Before choosing the right filtration techniques for water microplastics, you must conduct tests for them. Checking water quality for microplastic presence and level should be the first step. There could be three possible ways for microplastic testing in water.
- For testing, the best way is to get it done through a certified lab. Water testing through professionals is the best way you can get accurate results.
- Various authentic companies are selling their water testing kits to check microplastics in water. A few of them are “Tap Score” and “SimpleLab.” You can get any authentic water testing kit made for microplastics testing. After buying the kit, you just have to follow the instructions provided by the manufacturer to get your water test done.
- If you want to do your microplastic water test at home, you can use agglomeration and staining technique. Agglomeration is a useful technique as it makes microplastics larger and easier to detect. You might be able to combine it with dyes. Nile Red fluorescent dye can detect and quantify microplastics of various sizes. Nile Red works by attaching itself to plastics and causing the microplastics to fluoresce under blue light. Nile Red adheres best to microplastics and has the highest fluorescence activity. (A device should be developed that takes water samples and uses fluorescent lights and dyes to detect microplastics in the samples).
Note: It’s difficult to perform this test at home; I recommend you go for lab testing.

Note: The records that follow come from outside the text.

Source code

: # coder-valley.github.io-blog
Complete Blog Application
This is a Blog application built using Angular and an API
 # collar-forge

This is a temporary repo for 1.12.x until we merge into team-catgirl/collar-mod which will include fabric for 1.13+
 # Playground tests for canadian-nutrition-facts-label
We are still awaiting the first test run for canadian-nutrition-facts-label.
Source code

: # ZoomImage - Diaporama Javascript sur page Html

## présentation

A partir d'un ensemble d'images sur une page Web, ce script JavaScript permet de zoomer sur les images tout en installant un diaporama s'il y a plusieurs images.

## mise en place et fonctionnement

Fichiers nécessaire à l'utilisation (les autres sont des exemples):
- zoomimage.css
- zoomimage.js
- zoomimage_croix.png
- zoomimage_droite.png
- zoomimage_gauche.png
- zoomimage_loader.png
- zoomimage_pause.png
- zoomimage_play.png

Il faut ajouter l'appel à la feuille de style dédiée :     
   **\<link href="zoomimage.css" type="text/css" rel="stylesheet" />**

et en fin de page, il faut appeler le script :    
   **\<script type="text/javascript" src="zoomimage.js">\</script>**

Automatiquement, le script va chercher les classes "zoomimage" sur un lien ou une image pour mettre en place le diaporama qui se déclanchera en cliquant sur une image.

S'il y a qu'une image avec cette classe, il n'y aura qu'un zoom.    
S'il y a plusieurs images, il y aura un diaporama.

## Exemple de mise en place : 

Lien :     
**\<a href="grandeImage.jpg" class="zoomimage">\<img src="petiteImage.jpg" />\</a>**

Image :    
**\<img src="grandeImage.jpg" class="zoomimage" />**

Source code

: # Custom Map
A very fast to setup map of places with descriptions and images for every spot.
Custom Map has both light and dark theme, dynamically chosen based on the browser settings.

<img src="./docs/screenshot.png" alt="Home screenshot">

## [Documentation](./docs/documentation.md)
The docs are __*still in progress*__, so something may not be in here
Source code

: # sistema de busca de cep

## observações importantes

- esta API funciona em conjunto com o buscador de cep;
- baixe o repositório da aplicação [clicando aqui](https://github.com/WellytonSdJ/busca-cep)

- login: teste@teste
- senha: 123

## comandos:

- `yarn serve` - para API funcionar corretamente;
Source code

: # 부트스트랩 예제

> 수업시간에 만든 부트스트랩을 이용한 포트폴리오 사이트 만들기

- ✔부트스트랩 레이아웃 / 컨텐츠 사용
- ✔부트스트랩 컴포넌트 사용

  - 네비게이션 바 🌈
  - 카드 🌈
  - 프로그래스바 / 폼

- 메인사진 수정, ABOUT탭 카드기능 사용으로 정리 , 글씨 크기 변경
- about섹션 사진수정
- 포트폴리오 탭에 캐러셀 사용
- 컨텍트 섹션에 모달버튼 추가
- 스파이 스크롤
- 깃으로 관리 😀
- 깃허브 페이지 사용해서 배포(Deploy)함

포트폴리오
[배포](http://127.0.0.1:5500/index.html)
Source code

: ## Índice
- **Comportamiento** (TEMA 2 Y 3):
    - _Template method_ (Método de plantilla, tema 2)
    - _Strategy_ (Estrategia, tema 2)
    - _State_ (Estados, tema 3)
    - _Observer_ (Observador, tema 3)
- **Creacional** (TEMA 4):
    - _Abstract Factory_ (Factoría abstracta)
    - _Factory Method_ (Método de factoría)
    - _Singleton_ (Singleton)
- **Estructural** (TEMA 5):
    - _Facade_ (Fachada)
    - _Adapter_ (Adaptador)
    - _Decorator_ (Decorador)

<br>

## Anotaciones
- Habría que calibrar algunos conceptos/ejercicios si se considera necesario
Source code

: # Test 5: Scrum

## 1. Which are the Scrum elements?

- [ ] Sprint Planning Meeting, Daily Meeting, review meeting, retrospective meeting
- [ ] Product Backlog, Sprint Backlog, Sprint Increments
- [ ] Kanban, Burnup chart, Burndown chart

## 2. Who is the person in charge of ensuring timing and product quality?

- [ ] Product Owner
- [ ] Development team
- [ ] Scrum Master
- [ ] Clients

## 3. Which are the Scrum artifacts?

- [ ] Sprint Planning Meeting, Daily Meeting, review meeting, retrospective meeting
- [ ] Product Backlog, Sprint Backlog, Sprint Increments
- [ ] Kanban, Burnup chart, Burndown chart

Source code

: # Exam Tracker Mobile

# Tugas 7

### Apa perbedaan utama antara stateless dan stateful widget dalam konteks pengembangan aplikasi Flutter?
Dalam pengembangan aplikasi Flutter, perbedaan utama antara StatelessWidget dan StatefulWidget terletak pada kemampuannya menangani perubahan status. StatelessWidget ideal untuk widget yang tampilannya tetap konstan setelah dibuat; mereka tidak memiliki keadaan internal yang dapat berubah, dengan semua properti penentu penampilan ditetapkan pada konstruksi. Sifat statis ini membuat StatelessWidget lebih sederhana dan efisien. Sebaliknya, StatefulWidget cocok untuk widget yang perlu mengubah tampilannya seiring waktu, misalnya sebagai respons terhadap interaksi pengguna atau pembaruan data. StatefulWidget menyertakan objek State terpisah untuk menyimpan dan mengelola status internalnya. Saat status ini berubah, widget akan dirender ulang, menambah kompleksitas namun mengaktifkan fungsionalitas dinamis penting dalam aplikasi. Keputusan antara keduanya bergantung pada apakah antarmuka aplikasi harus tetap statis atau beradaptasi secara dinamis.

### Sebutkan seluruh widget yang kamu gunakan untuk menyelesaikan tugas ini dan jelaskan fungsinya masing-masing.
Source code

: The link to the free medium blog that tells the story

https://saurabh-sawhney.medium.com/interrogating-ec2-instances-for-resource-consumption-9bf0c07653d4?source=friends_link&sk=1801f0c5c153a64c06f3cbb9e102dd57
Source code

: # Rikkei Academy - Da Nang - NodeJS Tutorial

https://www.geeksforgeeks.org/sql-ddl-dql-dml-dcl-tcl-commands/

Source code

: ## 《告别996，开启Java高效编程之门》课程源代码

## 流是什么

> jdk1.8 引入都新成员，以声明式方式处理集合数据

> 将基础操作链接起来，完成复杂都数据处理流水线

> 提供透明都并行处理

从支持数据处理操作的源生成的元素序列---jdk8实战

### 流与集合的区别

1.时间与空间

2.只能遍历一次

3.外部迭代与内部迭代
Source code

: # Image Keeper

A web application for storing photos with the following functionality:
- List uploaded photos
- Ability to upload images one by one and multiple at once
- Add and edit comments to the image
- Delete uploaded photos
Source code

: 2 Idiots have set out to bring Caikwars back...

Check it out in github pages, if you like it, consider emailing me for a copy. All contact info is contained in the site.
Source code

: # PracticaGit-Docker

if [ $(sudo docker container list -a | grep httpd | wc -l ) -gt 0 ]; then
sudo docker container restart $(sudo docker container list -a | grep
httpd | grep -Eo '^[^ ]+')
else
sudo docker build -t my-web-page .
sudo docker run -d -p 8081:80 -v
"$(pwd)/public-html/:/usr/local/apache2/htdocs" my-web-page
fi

Methods to Remove Microplastics from Water
There are several ways to filter water to remove microplastics. A few of the most effective ones are:
- Microfiltration and Ultrafiltration
- Reverse osmosis
- Carbon filter
Microfiltration and Ultrafiltration
Microfiltration refers to the passage of impure liquids through semi-permeable membranes with pore sizes between 0.1 and 10 microns (or microns). Since microplastics are larger than this dimension, microfiltration can be used to remove most microplastics. Some water filters are available on Amazon that are useful for removing microplastics. If you suspect your water has higher microplastic concentrations, you can get such filters to enjoy contamination-free water.
Ultrafiltration uses the same principles as microfiltration but with smaller pores (0.1 to 0.01 microns) and is a more effective and comprehensive method of reducing microplastics in water.

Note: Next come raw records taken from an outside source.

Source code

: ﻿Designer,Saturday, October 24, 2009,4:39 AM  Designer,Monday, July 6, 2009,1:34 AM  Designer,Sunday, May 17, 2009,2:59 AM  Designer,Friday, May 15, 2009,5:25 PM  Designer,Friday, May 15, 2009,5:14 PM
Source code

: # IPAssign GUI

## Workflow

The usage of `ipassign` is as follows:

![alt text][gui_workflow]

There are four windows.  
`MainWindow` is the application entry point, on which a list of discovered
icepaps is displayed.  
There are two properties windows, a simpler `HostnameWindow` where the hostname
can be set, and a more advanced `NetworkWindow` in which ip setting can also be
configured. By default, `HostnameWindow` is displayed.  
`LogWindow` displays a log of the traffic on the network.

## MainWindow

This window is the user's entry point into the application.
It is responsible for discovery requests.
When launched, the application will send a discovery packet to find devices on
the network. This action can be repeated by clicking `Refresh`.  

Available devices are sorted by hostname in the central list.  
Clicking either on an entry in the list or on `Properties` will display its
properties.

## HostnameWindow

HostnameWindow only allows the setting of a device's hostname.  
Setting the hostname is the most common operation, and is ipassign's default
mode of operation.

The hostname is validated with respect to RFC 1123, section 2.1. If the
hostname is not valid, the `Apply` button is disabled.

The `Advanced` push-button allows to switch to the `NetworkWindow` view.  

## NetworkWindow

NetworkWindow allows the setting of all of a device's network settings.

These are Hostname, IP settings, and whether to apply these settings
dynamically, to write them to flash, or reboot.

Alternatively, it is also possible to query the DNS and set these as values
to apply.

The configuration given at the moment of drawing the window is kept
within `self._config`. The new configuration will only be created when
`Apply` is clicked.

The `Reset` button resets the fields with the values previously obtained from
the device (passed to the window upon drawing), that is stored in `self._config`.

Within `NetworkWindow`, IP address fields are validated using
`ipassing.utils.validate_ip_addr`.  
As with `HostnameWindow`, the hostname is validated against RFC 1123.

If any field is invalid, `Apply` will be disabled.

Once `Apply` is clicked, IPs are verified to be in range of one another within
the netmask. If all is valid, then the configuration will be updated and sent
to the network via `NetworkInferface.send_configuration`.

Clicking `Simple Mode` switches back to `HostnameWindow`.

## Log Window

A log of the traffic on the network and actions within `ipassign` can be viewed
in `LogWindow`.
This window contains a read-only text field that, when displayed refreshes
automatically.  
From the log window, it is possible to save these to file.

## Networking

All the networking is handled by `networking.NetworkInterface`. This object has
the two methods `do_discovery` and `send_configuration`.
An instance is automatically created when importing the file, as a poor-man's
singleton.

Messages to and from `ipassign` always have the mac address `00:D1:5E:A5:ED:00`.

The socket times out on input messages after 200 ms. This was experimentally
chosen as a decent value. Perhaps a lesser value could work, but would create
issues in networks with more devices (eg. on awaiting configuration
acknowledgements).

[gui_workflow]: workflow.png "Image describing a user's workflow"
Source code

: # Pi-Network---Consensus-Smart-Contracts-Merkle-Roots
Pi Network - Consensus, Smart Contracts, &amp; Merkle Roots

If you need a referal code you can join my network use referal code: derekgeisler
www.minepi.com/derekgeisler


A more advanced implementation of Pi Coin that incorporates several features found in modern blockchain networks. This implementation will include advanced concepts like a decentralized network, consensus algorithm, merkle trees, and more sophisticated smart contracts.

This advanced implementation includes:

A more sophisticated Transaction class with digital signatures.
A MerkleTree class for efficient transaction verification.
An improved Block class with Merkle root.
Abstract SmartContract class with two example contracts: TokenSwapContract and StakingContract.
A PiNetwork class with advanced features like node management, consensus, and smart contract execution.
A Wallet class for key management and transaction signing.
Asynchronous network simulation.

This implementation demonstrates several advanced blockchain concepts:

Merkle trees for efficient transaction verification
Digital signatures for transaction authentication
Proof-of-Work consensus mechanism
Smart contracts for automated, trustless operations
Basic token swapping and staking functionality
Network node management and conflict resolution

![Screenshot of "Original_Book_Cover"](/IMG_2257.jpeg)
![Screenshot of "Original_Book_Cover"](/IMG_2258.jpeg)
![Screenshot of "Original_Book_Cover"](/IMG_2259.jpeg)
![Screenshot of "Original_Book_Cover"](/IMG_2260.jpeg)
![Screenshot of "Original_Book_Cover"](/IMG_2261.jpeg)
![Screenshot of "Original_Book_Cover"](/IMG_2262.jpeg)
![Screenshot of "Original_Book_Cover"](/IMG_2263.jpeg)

Reverse Osmosis Filtration
Reverse osmosis (RO) is the best method for removing microplastics from water because it uses a special removal mechanism. In reverse osmosis, contaminated water passes through a semi-permeable membrane with a pore size of 0.0001 microns against its natural concentration gradient.
By moving the contaminated water from an area of high contaminant concentration to an area of low, the microplastics stay on one side, and the pure water is pushed to the other. RO filters also desalinate and soften water.
Activated carbon filters help reduce the concentration of microplastics in water by trapping them in small pore spaces within the activated carbon medium. Two main types of carbon filters are used to filter water; granular activated carbon (GAC) filters and carbon block filters.
These are used in drinking water filters and typically have a carbon particle size ranging from 0.8 to 1.0 mm. The problem with GAC filters is that water tends to form channels between carbon particles. This allows for faster filter speeds but at the cost of allowing more contaminants such as microplastics to pass through.
Carbon block filters are denser than GAC filters. The carbon particle size of powdered activated carbon filters is generally less than 0.18 mm. It takes longer for the water to pass through carbon block filters, but these filters are smaller than his GAC filters and can remove more microplastics from the water.
Both types of carbon filters remove microplastic size fractions to some extent but are not as effective as microfiltration, ultra-filtration, or reverse osmosis.